André Turpin et Philippe Falardeau
 

PF : Lorsque vous êtes mal cités, avez-vous le droit de faire retirer l'extrait?

MD : Oui, bien sûr. D'ailleurs, je vérifie tout le temps les pubs afin de m'assurer que personne n'ait « twiké » une phrase extraite d'une critique négative.

PF : Pour le DVD de Congorama, nous avions demandé à René Homier-Roy la permission de le citer. La question de fond reste : est-ce que ça existe le métier de critique ici?
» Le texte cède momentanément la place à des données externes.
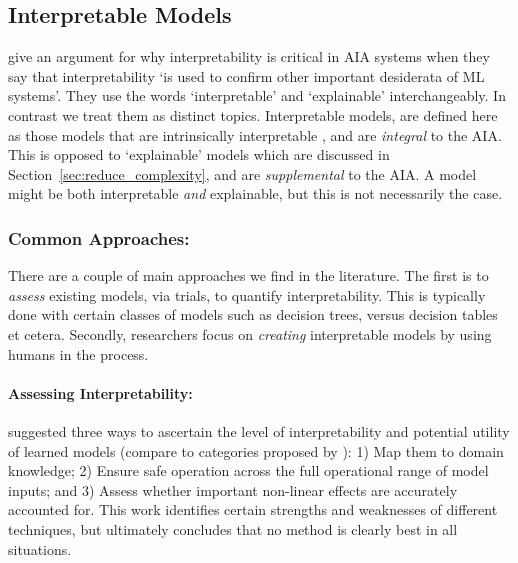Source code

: \subsection{Interpretable Models} \label{sec:interp_models}
\citet{Doshi-Velez2017-xy} give an argument for why interpretability is critical in AIA systems when they say that interpretability `is used to confirm other important desiderata of ML systems'. They use the words `interpretable' and `explainable' interchangeably. In contrast we treat them as distinct topics. Interpretable models, are defined here as those models that are intrinsically interpretable , and are \emph{integral} to the AIA. This is opposed to `explainable' models which are discussed in Section~\ref{sec:reduce_complexity}, and are \emph{supplemental} to the AIA. A model might be both interpretable \emph{and} explainable, but this is not necessarily the case.

\subsubsection{Common Approaches:}
There are a couple of main approaches we find in the literature. The first is to \emph{assess} existing models, via trials, to quantify interpretability. This is typically done with certain classes of models such as decision trees, versus decision tables et cetera. Secondly, researchers focus on \emph{creating} interpretable models by using humans in the process.

\paragraph{Assessing Interpretability:}
\citet{Van_Belle2013-ph} suggested three ways to ascertain the level of interpretability and potential utility of learned models (compare to categories proposed by \citet{Lipton2016-ug}): 1) Map them to domain knowledge; 2) Ensure safe operation across the full operational range of model inputs; and 3) Assess whether important non-linear effects are accurately accounted for. This work identifies certain strengths and weaknesses of different techniques, but ultimately concludes that no method is clearly best in all situations.

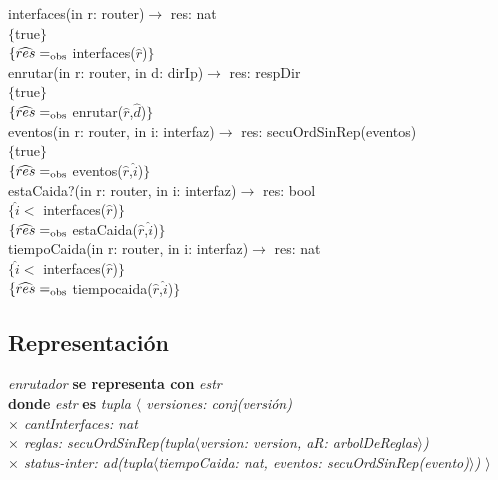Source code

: interfaces(in r: router)$\longrightarrow$ res: nat\\
$\{$true$\}$\\
$\{\widehat{res} =_{\mathrm{obs}}$ interfaces($\widehat{r}$)$\}$\\

enrutar(in r: router, in d: dirIp)$\longrightarrow$ res: respDir\\
$\{$true$\}$\\
$\{\widehat{res} =_{\mathrm{obs}}$ enrutar($\widehat{r}$,$\widehat{d}$)$\}$\\

eventos(in r: router, in i: interfaz)$\longrightarrow$ res: secuOrdSinRep(eventos)\\
$\{$true$\}$\\
$\{\widehat{res} =_{\mathrm{obs}}$ eventos($\widehat{r}$,$\widehat{i}$)$\}$\\

estaCaida?(in r: router, in i: interfaz)$\longrightarrow$ res: bool\\
$\{\widehat{i} <$ interfaces($\widehat{r}$)$\}$\\
$\{\widehat{res} =_{\mathrm{obs}}$ estaCaida($\widehat{r}$,$\widehat{i}$)$\}$\\

tiempoCaida(in r: router, in i: interfaz)$\longrightarrow$ res: nat\\
$\{\widehat{i} <$ interfaces($\widehat{r}$)$\}$\\
$\{\widehat{res} =_{\mathrm{obs}}$ tiempocaida($\widehat{r}$,$\widehat{i}$)$\}$\\


\subsection*{Representaci\'on}
\textit{enrutador} \textbf{se representa con} \textit{estr}\\
\textbf{donde} \textit{estr} \textbf{es} \textit{tupla $\langle$ versiones: conj(versi\'on)\\
\hspace*{3.5cm} $\times$  cantInterfaces: nat\\
\hspace*{3.5cm} $\times$  reglas: secuOrdSinRep(tupla$\langle$version: version, aR: arbolDeReglas$\rangle$)\\ %
\hspace*{3.5cm} $\times$  status-inter: ad(tupla$\langle$tiempoCaida: nat, eventos: secuOrdSinRep(evento)$\rangle$) $\rangle$}


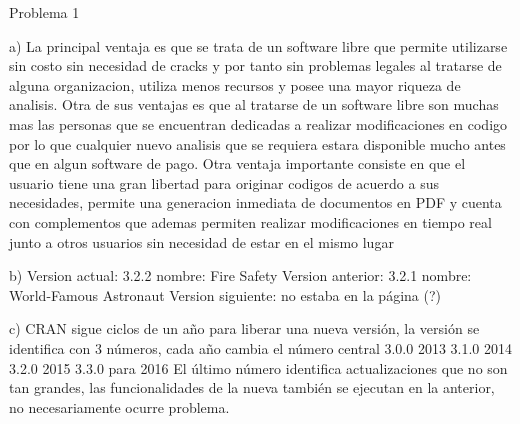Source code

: \documentclass{article}
\begin{document}


Problema 1

a) La principal ventaja es que se trata de un software libre que permite utilizarse sin costo sin necesidad de cracks y por tanto sin problemas legales al tratarse de alguna organizacion, utiliza menos recursos y posee una mayor riqueza de analisis. Otra de sus ventajas es que al tratarse de un software libre son muchas mas las  personas que se encuentran dedicadas a realizar modificaciones en codigo por lo que cualquier nuevo analisis que se requiera estara disponible mucho antes que en algun software de pago. Otra ventaja importante consiste en que el usuario tiene una gran libertad para originar codigos de acuerdo a sus necesidades, permite una generacion inmediata de documentos en PDF y cuenta con complementos que ademas permiten realizar modificaciones en tiempo real junto a otros usuarios sin necesidad de estar en el mismo lugar

b) Version actual: 3.2.2 nombre: Fire Safety  
Version anterior: 3.2.1  nombre:  World-Famous Astronaut
Version siguiente: no estaba en la página (?)

c) CRAN sigue ciclos de un año para liberar una nueva versión, la versión se identifica con 3 números, cada año cambia el número central
3.0.0 2013
3.1.0 2014
3.2.0 2015
3.3.0 para 2016
El último número identifica actualizaciones que no son tan grandes, las funcionalidades de la nueva también se ejecutan en la anterior, no necesariamente ocurre problema.
\end{document}
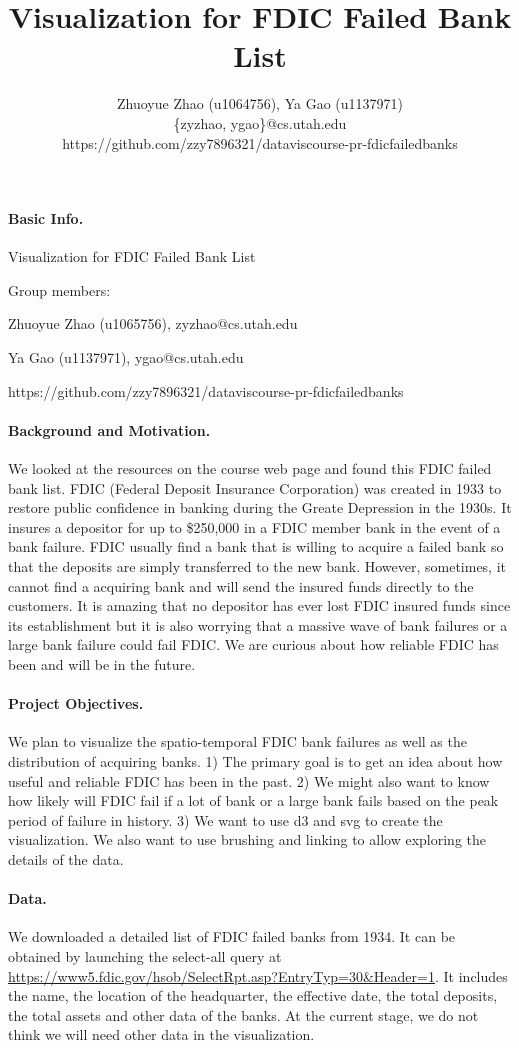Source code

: \documentclass[11pt]{article}
\title{Visualization for FDIC Failed Bank List}
\author{Zhuoyue Zhao (u1064756), Ya Gao (u1137971)\\\{zyzhao, ygao\}@cs.utah.edu
\\https://github.com/zzy7896321/dataviscourse-pr-fdicfailedbanks}
\date{}
\begin{document}
\paragraph{Basic Info.} Visualization for FDIC Failed Bank List

Group members:

Zhuoyue Zhao (u1065756), zyzhao@cs.utah.edu

Ya Gao (u1137971), ygao@cs.utah.edu

https://github.com/zzy7896321/dataviscourse-pr-fdicfailedbanks


\paragraph{Background and Motivation.}

We looked at the resources on the course web page and found this FDIC failed
bank list. FDIC (Federal Deposit Insurance Corporation) was created in 1933
to restore public confidence in banking during the Greate Depression in the
1930s.  It insures a depositor for up to \$250,000 in a FDIC member bank in
the event of a bank failure. FDIC usually find a bank that is willing to
acquire a failed bank so that the deposits are simply transferred to the new
bank. However, sometimes, it cannot find a acquiring bank and will send the
insured funds directly to the customers. It is amazing that no depositor has
ever lost FDIC insured funds since its establishment but it is also worrying
that a massive wave of bank failures or a large bank failure could fail FDIC.
We are curious about how reliable FDIC has been and will be in the future.

\paragraph{Project Objectives.} 
We plan to visualize the spatio-temporal FDIC bank failures as well as the
distribution of acquiring banks. 1) The primary goal is to get an idea about
how useful and reliable FDIC has been in the past. 2) We might also want to
know how likely will FDIC fail if a lot of bank or a large bank fails based on
the peak period of failure in history. 3) We want to use d3 and svg to create
the visualization. We also want to use brushing and linking to allow exploring
the details of the data.

\paragraph{Data.}
We downloaded a detailed list of FDIC failed banks from 1934. It can be
obtained by launching the select-all query at
\url{https://www5.fdic.gov/hsob/SelectRpt.asp?EntryTyp=30&Header=1}. It
includes the name, the location of the headquarter, the effective date, the
total deposits, the total assets and other data of the banks. At the current
stage, we do not think we will need other data in the visualization.
\end{document}
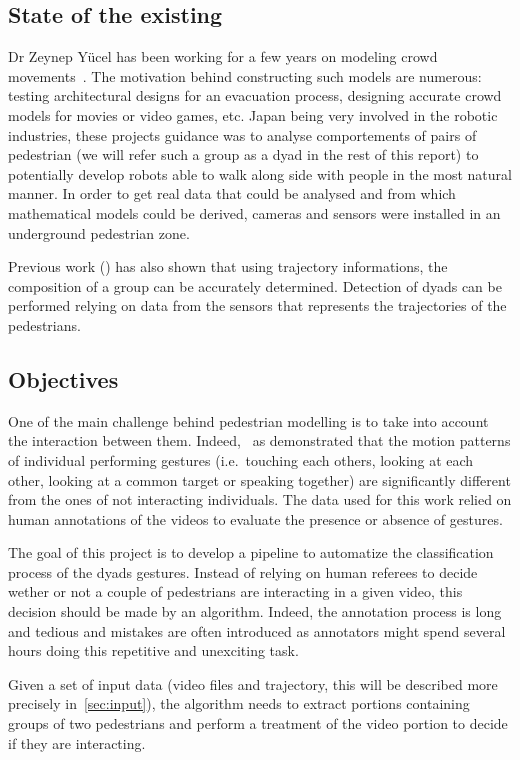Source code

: \documentclass[12pt,a4paper,twoside]{article}
\begin{document}
\subsection{State of the existing}
Dr Zeynep Yücel has been working for a few years on modeling crowd movements~\cite{Zanlungo2017}\cite{Yucel2013}\cite{Yucel2017}. The motivation behind constructing such models are numerous: testing architectural designs for an evacuation process, designing accurate crowd models for movies or video games, etc. Japan being very involved in the robotic industries, these projects guidance was to analyse comportements of pairs of pedestrian (we will refer such a group as a dyad in the rest of this report) to potentially develop robots able to walk along side with people in the most natural manner. In order to get real data that could be analysed and from which mathematical models could be derived, cameras and sensors were installed in an underground pedestrian zone. 

Previous work (\cite{Yucel2013}) has also shown that using trajectory informations, the composition of a group can be accurately determined. Detection of dyads can be performed relying on data from the sensors that represents the trajectories of the pedestrians.

\subsection{Objectives}
One of the main challenge behind pedestrian modelling is to take into account the interaction between them. Indeed,~\cite{Yucel2017} as demonstrated that the motion patterns of individual performing gestures (i.e.~touching each others, looking at each other, looking at a common target or speaking together) are significantly different from the ones of not interacting individuals. The data used for this work relied on human annotations of the videos to evaluate the presence or absence of gestures.

The goal of this project is to develop a pipeline to automatize the classification process of the dyads gestures. Instead of relying on human referees to decide wether or not a couple of pedestrians are interacting in a given video, this decision should be made by an algorithm. Indeed, the annotation process is long and tedious and mistakes are often introduced as annotators might spend several hours doing this repetitive and unexciting task.

Given a set of input data (video files and trajectory, this will be described more precisely in~\ref{sec:input}), the algorithm needs to extract portions containing groups of two pedestrians and perform a treatment of the video portion to decide if they are interacting.
\end{document}
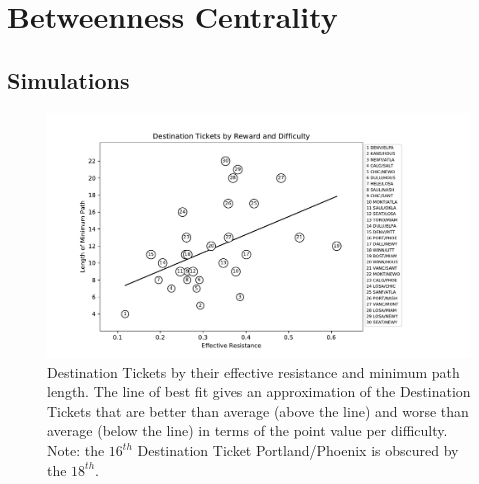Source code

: \section{Betweenness Centrality}

\subsection{Simulations}

\begin{figure}[ht]
\centering
\includegraphics[scale=.8]{figures/resistance}
\caption{Destination Tickets by their effective
resistance and minimum path length.
The line of best fit gives an approximation of the
Destination Tickets that are better than average (above the line)
and worse than average (below the line) in terms
of the point value per difficulty.
Note: the $16^{th}$ Destination Ticket Portland/Phoenix is obscured
by the $18^{th}$.}
\label{fig:resistance}
\end{figure}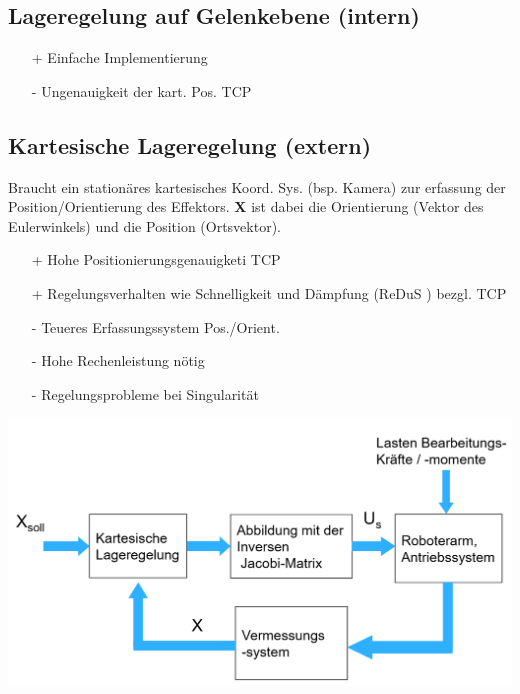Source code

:     \subsection{Lageregelung auf Gelenkebene (intern)}
    \begin{multicols}{2}
        \begin{itemize}
            \item[+] Einfache Implementierung
            \item[-] Ungenauigkeit der kart. Pos. TCP
        \end{itemize}
    \end{multicols}
\begin{minipage}{0.5\linewidth}
    \subsection{Kartesische Lageregelung (extern)}
    Braucht ein stationäres kartesisches Koord. Sys. (bsp. Kamera) zur erfassung der Position/Orientierung des Effektors. \textbf{X} ist dabei die Orientierung (Vektor des Eulerwinkels) und die Position (Ortsvektor).
    \begin{itemize}
        \item[+] Hohe Positionierungsgenauigketi TCP
        \item[+] Regelungsverhalten wie Schnelligkeit und Dämpfung (ReDuS ) bezgl. TCP
        \item[-] Teueres Erfassungssystem Pos./Orient.
        \item[-] Hohe Rechenleistung nötig
        \item[-] Regelungsprobleme bei Singularität
    \end{itemize}
    
\end{minipage}
\begin{minipage}{0.5\linewidth}
    \includegraphics[width=\linewidth]{./bilder/KartLageRegelung}
\end{minipage}

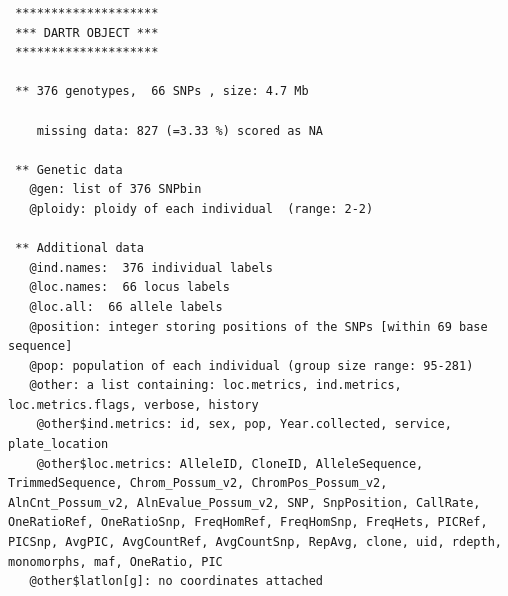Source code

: \documentclass[
  letterpaper,
  DIV=11,
  numbers=noendperiod]{scrreprt}
\newenvironment{Shaded}{\begin{snugshade}}{\end{snugshade}}
\newcommand{\CommentTok}[1]{\textcolor[rgb]{0.38,0.63,0.69}{\textit{#1}}}
\newcommand{\NormalTok}[1]{\textcolor[rgb]{0.00,0.44,0.13}{#1}}
\newcommand{\SpecialCharTok}[1]{\textcolor[rgb]{0.25,0.44,0.63}{#1}}
\begin{document}
\begin{Shaded}
\end{Shaded}

\begin{verbatim}
 ********************
 *** DARTR OBJECT ***
 ********************

 ** 376 genotypes,  66 SNPs , size: 4.7 Mb

    missing data: 827 (=3.33 %) scored as NA

 ** Genetic data
   @gen: list of 376 SNPbin
   @ploidy: ploidy of each individual  (range: 2-2)

 ** Additional data
   @ind.names:  376 individual labels
   @loc.names:  66 locus labels
   @loc.all:  66 allele labels
   @position: integer storing positions of the SNPs [within 69 base sequence]
   @pop: population of each individual (group size range: 95-281)
   @other: a list containing: loc.metrics, ind.metrics, loc.metrics.flags, verbose, history 
    @other$ind.metrics: id, sex, pop, Year.collected, service, plate_location 
    @other$loc.metrics: AlleleID, CloneID, AlleleSequence, TrimmedSequence, Chrom_Possum_v2, ChromPos_Possum_v2, AlnCnt_Possum_v2, AlnEvalue_Possum_v2, SNP, SnpPosition, CallRate, OneRatioRef, OneRatioSnp, FreqHomRef, FreqHomSnp, FreqHets, PICRef, PICSnp, AvgPIC, AvgCountRef, AvgCountSnp, RepAvg, clone, uid, rdepth, monomorphs, maf, OneRatio, PIC 
   @other$latlon[g]: no coordinates attached
\end{verbatim}

\begin{Shaded}
\end{Shaded}
\end{document}
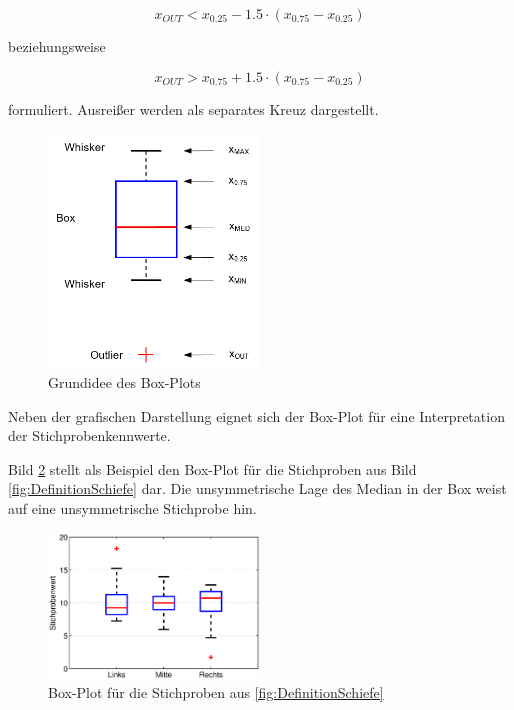 \begin{equation}\label{eq:threesixtysix}
x_{OUT} <x_{0.25} -1.5\cdot (x_{0.75} -x_{0.25})
\end{equation}

beziehungsweise 

\begin{equation}\label{eq:threesixtyseven}
x_{OUT} >x_{0.75} +1.5\cdot (x_{0.75} -x_{0.25})
\end{equation}

\noindent formuliert. Ausrei{\ss}er werden als separates Kreuz dargestellt. 

\clearpage

\noindent 
\begin{figure}[H]
  \centerline{\includegraphics[width=0.5\textwidth]{Kapitel3/Bilder/image12}}
  \caption{Grundidee des Box-Plots}
  \label{fig:Box-Plots}
\end{figure}

\noindent Neben der grafischen Darstellung eignet sich der Box-Plot f\"{u}r eine Interpretation der Stichprobenkennwerte. 

\noindent Bild \ref{fig:DefinitionSchiefeBoxPlot} stellt als Beispiel den Box-Plot f\"{u}r die Stichproben aus Bild \ref{fig:DefinitionSchiefe} dar. Die unsymmetrische Lage des Median in der Box weist auf eine unsymmetrische Stichprobe hin.

\noindent 
\begin{figure}[H]
  \centerline{\includegraphics[width=0.5\textwidth]{Kapitel3/Bilder/image13}}
  \caption{Box-Plot f\"{u}r die Stichproben aus \ref{fig:DefinitionSchiefe}}
  \label{fig:DefinitionSchiefeBoxPlot}
\end{figure}

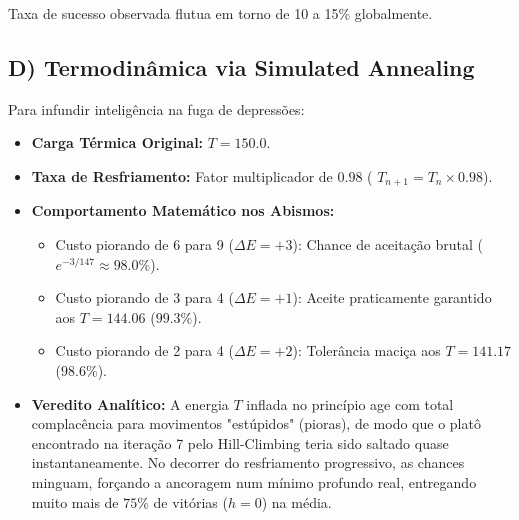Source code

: Taxa de sucesso observada flutua em torno de 10 a 15\% globalmente.

\subsection*{D) Termodinâmica via Simulated Annealing}

Para infundir inteligência na fuga de depressões:
\begin{itemize}
    \item \textbf{Carga Térmica Original:} $T = 150.0$.
    \item \textbf{Taxa de Resfriamento:} Fator multiplicador de $0.98$ ( $T_{n+1} = T_n \times 0.98$).
    \item \textbf{Comportamento Matemático nos Abismos:}
    \begin{itemize}
        \item Custo piorando de 6 para 9 ($\Delta E = +3$): Chance de aceitação brutal ($e^{-3/147} \approx 98.0\%$).
        \item Custo piorando de 3 para 4 ($\Delta E = +1$): Aceite praticamente garantido aos $T=144.06$ ($99.3\%$).
        \item Custo piorando de 2 para 4 ($\Delta E = +2$): Tolerância maciça aos $T=141.17$ ($98.6\%$).
    \end{itemize}
    \item \textbf{Veredito Analítico:} A energia $T$ inflada no princípio age com total complacência para movimentos "estúpidos" (pioras), de modo que o platô encontrado na iteração 7 pelo Hill-Climbing teria sido saltado quase instantaneamente. No decorrer do resfriamento progressivo, as chances minguam, forçando a ancoragem num mínimo profundo real, entregando muito mais de $75\%$ de vitórias ($h=0$) na média.
\end{itemize}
Et si oui, on peut pas continuer de le dévaloriser comme cela en citant côte-à-côte des enfants anonymes et des gens qui en font un métier.

MD : J'ai l'impression que c'est la suite logique des choses. À la télé, nous sommes bombardés par des émissions de télé-réalité et maintenant, nous entrons dans l'ère de la « critique-réalité ». Il y a quelques années, Richard Martineau parlait du règne des ti-counes, je serai plus respectueuse en disant que maintenant, c'est le règne du « vrai monde ».

PF : Ça va plus loin que ça, je dirais. C'est la fuite du contenu. On est que dans la réaction, les impressions. À la télé, quand on met en scène des reality shows, on est que dans les réactions interpersonnelles. Ce ne sont pas des gens qui ont des choses à dire, une réflexion, de toute façon, ça nous intéresse pas d'avoir dans le loft des gens qui réfléchissent. Anyway. ça nous amène aux bonus.

MD : Oui, parlons-en!

PF : C'est un peu la même réflexion que j'ai eu par rapport aux bonus. J'ai le coffret James Bond et j'ai remarqué que les documentaires qui accompagnent des films comme Goldfinger sont super intéressants, mais ceux qui ont été faits pour les trois ou quatre derniers James Bond sont du genre Entertainment Tonight avec une espèce de trailer au début avec une voix de femme hystérique annonçant une entrevue avec Pierce Brosnan et là, t'as Pierce qui parle de son personnage. On est beaucoup là-dedans dans les making of, des entrevues avec des vedettes, des anecdotes cocasses. Moi, j'avais pas ça parce que j'avais refusé qu'il y ait une caméra sur le plateau, car je trouve que ça désacralise le travail et que les gens se sentent en représentation. Je me suis donc retrouvé le bec à l'eau après le tournage en me demandant ce que j'allais mettre dans les bonus, d'autant plus que c'est le producteur et non le distributeur qui paye pour les bonus. J'ai réussi à obtenir un peu d'argent de Christian Larouche afin de pouvoir monter des images que j'avais gratouillées au fil des ans pour faire des bonus. Là, je me suis demandé qu'est-ce qu'il y avait en toile de fond, comme inspiration et enjeux dans Congorama que je pourrais approfondir dans les bonus. Par exemple, il y a un truc sur Raymond Deshaies (ndlr : un Québécois qui a imaginé un autobus hybride dans les années 60 mais qui n'a jamais reçu d'appui du gouvernement ) qui n'est ni un reportage ni un documentaire, mais plus un clin d'oeil sur ce gars-là. Si on regarde comme il faut le film, on se rend compte de l'inspiration directe, même sur la direction artistique. Lorsqu'on rentre chez Raymond Deshaies, c'est comme chez Sylvio Legros (ndlr : l'inventeur de la voiture électrique dans le film). Donc, on n'est pas dans les vedettes pis les anecdotes de plateau.

MD : Et c'est ça qui est chouette!

PF : Oui, mais je me demande jusqu'à quel point ça peut être intéressant.